-- Stored data follows --

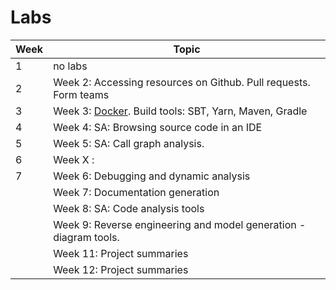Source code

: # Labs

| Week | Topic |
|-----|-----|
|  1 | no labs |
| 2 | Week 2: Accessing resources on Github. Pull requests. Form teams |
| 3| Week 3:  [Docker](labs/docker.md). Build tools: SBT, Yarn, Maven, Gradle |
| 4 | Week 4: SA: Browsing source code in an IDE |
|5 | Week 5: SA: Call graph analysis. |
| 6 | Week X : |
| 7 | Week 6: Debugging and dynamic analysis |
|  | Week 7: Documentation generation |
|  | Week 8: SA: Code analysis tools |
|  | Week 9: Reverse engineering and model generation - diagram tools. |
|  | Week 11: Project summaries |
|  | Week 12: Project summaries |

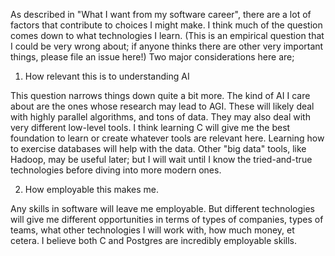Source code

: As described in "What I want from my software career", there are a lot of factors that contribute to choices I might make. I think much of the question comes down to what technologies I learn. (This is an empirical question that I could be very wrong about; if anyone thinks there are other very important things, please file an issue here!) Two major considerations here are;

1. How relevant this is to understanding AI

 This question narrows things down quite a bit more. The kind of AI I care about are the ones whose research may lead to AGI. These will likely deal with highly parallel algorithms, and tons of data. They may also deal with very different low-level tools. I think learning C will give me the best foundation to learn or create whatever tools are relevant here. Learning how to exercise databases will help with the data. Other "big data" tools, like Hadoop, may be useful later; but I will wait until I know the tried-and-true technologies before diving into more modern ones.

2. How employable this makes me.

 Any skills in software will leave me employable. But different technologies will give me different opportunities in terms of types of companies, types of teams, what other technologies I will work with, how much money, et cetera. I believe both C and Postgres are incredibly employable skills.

-- Stored data concluded --
-- Stored data follows --

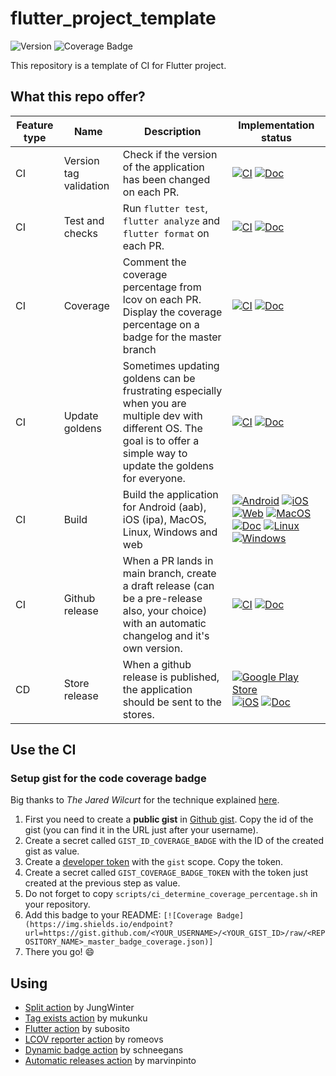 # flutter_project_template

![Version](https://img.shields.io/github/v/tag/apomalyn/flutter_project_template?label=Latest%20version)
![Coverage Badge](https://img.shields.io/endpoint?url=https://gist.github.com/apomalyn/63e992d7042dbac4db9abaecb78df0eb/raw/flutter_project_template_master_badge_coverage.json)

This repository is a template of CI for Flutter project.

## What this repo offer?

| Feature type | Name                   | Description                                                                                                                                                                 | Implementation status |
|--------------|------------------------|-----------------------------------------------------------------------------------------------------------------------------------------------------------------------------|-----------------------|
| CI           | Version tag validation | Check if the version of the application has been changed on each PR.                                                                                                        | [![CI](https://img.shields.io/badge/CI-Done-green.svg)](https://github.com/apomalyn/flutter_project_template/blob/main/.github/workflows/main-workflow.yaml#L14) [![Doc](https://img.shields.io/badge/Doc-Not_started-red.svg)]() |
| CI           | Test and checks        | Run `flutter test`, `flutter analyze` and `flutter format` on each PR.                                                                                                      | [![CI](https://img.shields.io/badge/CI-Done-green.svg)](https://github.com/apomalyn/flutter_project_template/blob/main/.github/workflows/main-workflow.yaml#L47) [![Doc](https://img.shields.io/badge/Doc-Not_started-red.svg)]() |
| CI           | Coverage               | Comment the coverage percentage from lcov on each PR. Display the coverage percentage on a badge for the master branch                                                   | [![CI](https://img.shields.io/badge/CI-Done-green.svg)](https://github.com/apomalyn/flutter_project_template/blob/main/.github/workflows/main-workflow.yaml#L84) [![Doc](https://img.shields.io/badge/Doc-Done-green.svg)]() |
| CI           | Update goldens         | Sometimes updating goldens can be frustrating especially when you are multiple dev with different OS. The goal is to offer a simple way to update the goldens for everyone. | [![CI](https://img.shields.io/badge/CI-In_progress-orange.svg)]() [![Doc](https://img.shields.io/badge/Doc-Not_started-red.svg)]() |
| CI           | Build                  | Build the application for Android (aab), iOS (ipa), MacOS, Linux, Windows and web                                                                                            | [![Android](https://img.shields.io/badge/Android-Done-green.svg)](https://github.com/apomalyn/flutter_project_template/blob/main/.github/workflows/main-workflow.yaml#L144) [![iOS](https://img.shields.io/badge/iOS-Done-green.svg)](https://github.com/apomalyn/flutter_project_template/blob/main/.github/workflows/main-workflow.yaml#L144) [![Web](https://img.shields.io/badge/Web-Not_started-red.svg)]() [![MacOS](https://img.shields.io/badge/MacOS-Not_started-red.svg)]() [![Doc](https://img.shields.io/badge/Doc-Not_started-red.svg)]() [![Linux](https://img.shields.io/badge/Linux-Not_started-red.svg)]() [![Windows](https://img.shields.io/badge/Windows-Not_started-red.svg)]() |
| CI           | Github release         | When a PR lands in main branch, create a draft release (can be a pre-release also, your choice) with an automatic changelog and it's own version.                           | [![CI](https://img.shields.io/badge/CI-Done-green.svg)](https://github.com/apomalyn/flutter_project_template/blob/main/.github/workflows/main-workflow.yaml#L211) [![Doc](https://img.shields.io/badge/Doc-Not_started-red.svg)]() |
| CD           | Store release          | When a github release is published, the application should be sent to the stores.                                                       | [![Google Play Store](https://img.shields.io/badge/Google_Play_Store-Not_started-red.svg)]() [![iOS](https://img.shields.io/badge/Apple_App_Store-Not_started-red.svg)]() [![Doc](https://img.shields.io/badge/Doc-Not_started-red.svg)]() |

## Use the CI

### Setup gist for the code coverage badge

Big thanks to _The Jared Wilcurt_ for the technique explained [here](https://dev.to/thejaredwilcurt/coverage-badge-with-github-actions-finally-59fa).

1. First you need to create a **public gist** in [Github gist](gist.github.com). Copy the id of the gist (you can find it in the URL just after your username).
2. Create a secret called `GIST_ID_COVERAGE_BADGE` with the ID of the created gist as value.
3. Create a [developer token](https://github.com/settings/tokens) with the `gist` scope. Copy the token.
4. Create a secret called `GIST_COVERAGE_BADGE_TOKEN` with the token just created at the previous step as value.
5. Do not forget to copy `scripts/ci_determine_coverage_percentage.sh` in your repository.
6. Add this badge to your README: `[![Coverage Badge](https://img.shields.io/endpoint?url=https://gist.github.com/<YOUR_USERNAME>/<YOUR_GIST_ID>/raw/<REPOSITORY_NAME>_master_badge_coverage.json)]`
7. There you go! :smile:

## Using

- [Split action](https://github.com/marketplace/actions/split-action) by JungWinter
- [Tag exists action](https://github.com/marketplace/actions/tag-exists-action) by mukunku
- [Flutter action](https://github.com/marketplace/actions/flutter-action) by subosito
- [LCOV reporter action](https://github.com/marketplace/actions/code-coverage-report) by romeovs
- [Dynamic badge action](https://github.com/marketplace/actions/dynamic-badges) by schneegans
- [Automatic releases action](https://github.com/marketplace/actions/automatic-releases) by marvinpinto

-- Stored data concluded --
-- Stored data follows --

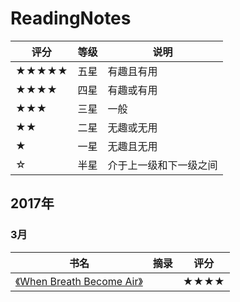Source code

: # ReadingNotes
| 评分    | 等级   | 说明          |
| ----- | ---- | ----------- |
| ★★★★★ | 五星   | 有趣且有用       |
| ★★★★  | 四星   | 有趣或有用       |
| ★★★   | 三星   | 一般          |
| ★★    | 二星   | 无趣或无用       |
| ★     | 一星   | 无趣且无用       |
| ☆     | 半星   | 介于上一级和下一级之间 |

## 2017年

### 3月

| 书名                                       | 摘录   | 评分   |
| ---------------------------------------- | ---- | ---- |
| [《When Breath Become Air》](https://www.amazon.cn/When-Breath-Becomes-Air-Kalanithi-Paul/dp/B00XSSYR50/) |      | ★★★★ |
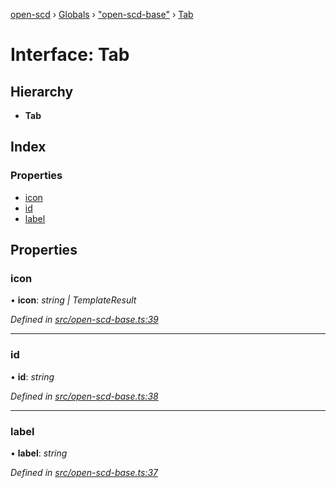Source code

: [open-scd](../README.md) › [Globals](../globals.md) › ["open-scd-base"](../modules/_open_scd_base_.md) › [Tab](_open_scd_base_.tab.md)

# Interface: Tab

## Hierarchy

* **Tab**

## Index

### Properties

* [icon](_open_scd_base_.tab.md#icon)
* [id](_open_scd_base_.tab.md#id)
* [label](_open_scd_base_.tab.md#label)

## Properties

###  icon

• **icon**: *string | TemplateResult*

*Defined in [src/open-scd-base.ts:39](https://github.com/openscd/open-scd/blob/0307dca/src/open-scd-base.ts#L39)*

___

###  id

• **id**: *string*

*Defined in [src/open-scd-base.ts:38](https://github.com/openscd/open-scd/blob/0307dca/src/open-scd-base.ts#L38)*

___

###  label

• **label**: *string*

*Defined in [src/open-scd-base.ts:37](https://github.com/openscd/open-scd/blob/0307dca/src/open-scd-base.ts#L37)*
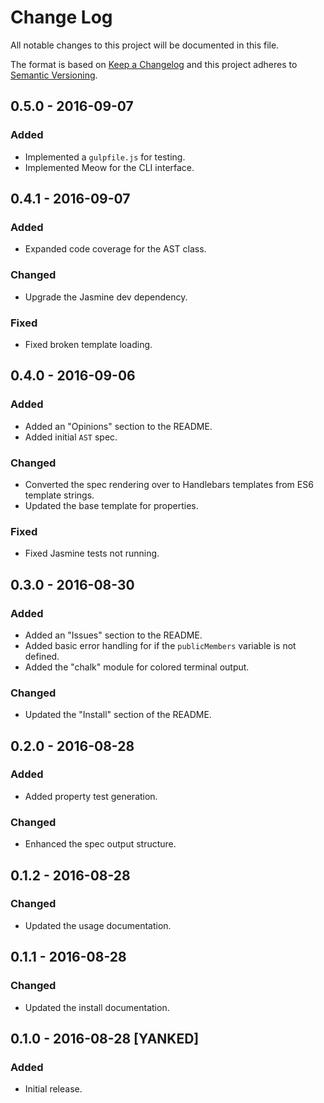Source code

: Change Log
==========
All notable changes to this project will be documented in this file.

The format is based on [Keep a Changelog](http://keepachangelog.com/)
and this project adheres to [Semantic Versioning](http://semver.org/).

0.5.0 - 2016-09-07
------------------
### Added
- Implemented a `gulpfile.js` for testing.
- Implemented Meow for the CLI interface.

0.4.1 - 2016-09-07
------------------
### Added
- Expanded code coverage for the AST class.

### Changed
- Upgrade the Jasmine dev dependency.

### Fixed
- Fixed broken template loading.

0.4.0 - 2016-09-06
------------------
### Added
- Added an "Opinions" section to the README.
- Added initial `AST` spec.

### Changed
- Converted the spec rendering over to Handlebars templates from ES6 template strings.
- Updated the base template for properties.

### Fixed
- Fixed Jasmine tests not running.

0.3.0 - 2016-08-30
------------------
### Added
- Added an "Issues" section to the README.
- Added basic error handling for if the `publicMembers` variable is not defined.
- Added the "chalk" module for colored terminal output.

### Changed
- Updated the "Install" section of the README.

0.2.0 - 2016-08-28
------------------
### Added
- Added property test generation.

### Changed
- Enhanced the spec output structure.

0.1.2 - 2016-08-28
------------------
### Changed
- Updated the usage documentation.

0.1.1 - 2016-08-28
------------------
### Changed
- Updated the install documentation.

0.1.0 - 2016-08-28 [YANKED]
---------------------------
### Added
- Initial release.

-- Stored data concluded --

* _Brief_: Which lines of the data above contain the string "called"? Copy each of them.

* _Finished exercise_:
2. Create a secret called `GIST_ID_COVERAGE_BADGE` with the ID of the created gist as value.
4. Create a secret called `GIST_COVERAGE_BADGE_TOKEN` with the token just created at the previous step as value.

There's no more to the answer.